1. Does the U.S.-Germany tax treaty say you should do something a certain way? If so, you can do that.

2. Does Germany simply ignore what happened before you arrived? If so, you can take that approach.

3. Does the German tax code include a foreign tax credit or foreign earned income exclusion? (Almost surely it has a foreign tax credit at least.) If so, you can choose that.



> ....But for purposes of calculating the German income tax rate, the foreign income has to be declared.


That's #2 above. If that's what the German tax code allows, great.

Just to back up a bit here, you have a couple options on the U.S. side:

1. File IRS Form 4868 to give you a filing extension to October 15, 2016 (due date of your return at the IRS). For the period in 2015 when you were physically outside the United States you can then take the Foreign Earned Income Exclusion/Foreign Housing Exclusion (IRS Form 2555). Then take the Foreign Tax Credit (Form 1116, and might be more than one) for any German taxed income that was not excluded.

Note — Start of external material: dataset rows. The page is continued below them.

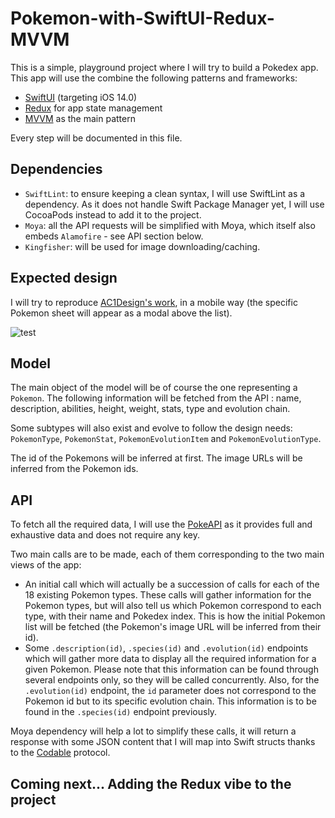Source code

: # Pokemon-with-SwiftUI-Redux-MVVM

This is a simple, playground project where I will try to build a Pokedex app. This app will use the combine the following patterns and frameworks:
- [SwiftUI](https://developer.apple.com/xcode/swiftui/) (targeting iOS 14.0)
- [Redux](https://redux.js.org) for app state management
- [MVVM](https://en.wikipedia.org/wiki/Model%E2%80%93view%E2%80%93viewmodel) as the main pattern

Every step will be documented in this file.

## Dependencies

- `SwiftLint`: to ensure keeping a clean syntax, I will use SwiftLint as a dependency. As it does not handle Swift Package Manager yet, I will use CocoaPods instead to add it to the project.
- `Moya`: all the API requests will be simplified with Moya, which itself also embeds `Alamofire` - see API section below.
- `Kingfisher`: will be used for image downloading/caching.

## Expected design

I will try to reproduce [AC1Design's work](https://dribbble.com/shots/15128634-Pokemon-Pokedex-Website-Redesign-Concept), in a mobile way (the specific Pokemon sheet will appear as a modal above the list).

![test](https://user-images.githubusercontent.com/25252204/168324402-3d39370e-c367-4393-8279-ab9f692bf709.jpg)

## Model

The main object of the model will be of course the one representing a `Pokemon`. The following information will be fetched from the API : name, description, abilities, height, weight, stats, type and evolution chain. 

Some subtypes will also exist and evolve to follow the design needs: `PokemonType`, `PokemonStat`, `PokemonEvolutionItem` and `PokemonEvolutionType`.

The id of the Pokemons will be inferred at first. The image URLs will be inferred from the Pokemon ids.

## API

To fetch all the required data, I will use the [PokeAPI](https://pokeapi.co/docs/v2) as it provides full and exhaustive data and does not require any key.

Two main calls are to be made, each of them corresponding to the two main views of the app:
- An initial call which will actually be a succession of calls for each of the 18 existing Pokemon types. These calls will gather information for the Pokemon types, but will also tell us which Pokemon correspond to each type, with their name and Pokedex index. This is how the initial Pokemon list will be fetched (the Pokemon's image URL will be inferred from their id).
- Some `.description(id)`, `.species(id)` and `.evolution(id)` endpoints which will gather more data to display all the required information for a given Pokemon. Please note that this information can be found through several endpoints only, so they will be called concurrently. Also, for the `.evolution(id)` endpoint, the `id` parameter does not correspond to the Pokemon id but to its specific evolution chain. This information is to be found in the `.species(id)` endpoint previously.

Moya dependency will help a lot to simplify these calls, it will return a response with some JSON content that I will map into Swift structs thanks to the [Codable](https://developer.apple.com/documentation/swift/codable) protocol.

## Coming next... Adding the Redux vibe to the project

2. Skip the Form 2555 entirely and just take the Foreign Tax Credits.

Which is better? It's hard to say. If you can run the calculations both ways then decide, that's great. Tax preparation software, even the free stuff (TaxAct, TaxSlayer, etc.) is very helpful.

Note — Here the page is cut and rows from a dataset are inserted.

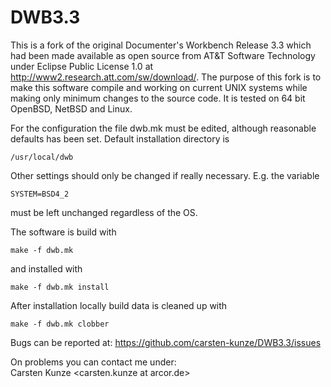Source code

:DWB3.3
======

This is a fork of the original Documenter's Workbench Release 3.3 which had
been made available as open source from AT&T Software Technology under Eclipse
Public License 1.0 at http://www2.research.att.com/sw/download/.
The purpose of this fork is to make this software compile and working on
current UNIX systems while making only minimum changes to the source code.
It is tested on 64 bit OpenBSD, NetBSD and Linux.

For the configuration the file dwb.mk must be edited, although reasonable
defaults has been set.
Default installation directory is

<code>/usr/local/dwb</code>

Other settings should only be changed if really necessary.  E.g. the variable

<code>SYSTEM=BSD4_2</code>

must be left unchanged regardless of the OS.

The software is build with

<code>make -f dwb.mk</code>

and installed with

<code>make -f dwb.mk install</code>
  
After installation locally build data is cleaned up with

<code>make -f dwb.mk clobber</code>

Bugs can be reported at:
https://github.com/carsten-kunze/DWB3.3/issues

On problems you can contact me under:<br />
Carsten Kunze &lt;carsten.kunze at arcor.de&gt;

Don't forget your FinCEN Form 114 if you meet the filing threshold. Germany probably has something similar on their side.


----------



## Bevdeforges (Nov 16, 2007)

Basically, you declare worldwide income on both your US and German tax forms. On the US form, you either exclude (via form 2555) your German earned income (i.e. salary earned while resident in German) or you do the Foreign Tax Credit thing. On the German forms, there will be some way to indicate the date you moved to German and to make the appropriate allowance for your foreign (to German) income. Some countries grant you a tax credit equal to the local tax on the amount. Others actually exclude the income in some manner when making the final tax calculation. 

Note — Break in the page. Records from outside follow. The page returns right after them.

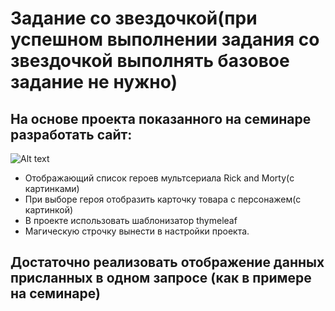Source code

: 
# Задание со звездочкой(**при успешном выполнении задания со звездочкой выполнять базовое задание не нужно**)

## На основе проекта показанного на семинаре разработать сайт:

![Alt text](https://rickandmortyapi.com/api/character/avatar/330.jpeg)

- Отображающий список героев мультсериала Rick and Morty(с картинками)
- При выборе героя отобразить карточку товара с персонажем(с картинкой)
- В проекте использовать шаблонизатор thymeleaf
- Магическую строчку вынести в настройки проекта.

## Достаточно реализовать отображение данных присланных в одном запросе (как в примере на семинаре)





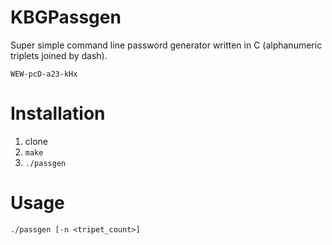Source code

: # KBGPassgen

Super simple command line password generator written in C (alphanumeric triplets joined by dash).

	WEW-pcD-a23-kHx

# Installation

1. clone
2. `make`
3. `./passgen`

# Usage

	./passgen [-n <tripet_count>]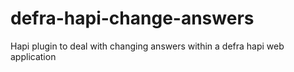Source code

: # defra-hapi-change-answers
Hapi plugin to deal with changing answers within a defra hapi web application
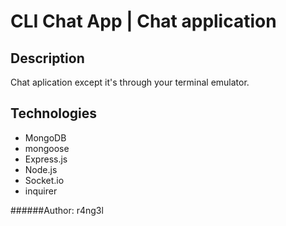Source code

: # CLI Chat App | Chat application

## Description
Chat aplication except it's through your terminal emulator.

## Technologies
+ MongoDB
+ mongoose
+ Express.js
+ Node.js
+ Socket.io
+ inquirer

######Author: r4ng3l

The tricky part is any "unearned" income - interest, investments, etc. You often have to offset tax in the "other" state with tax paid in the country where the income was generated, but there are a number of different systems. 

It all starts to make more sense when you have the forms in front of you and can work with your actual numbers - and we're a little bit early for that just yet.
Cheers,
Bev


----------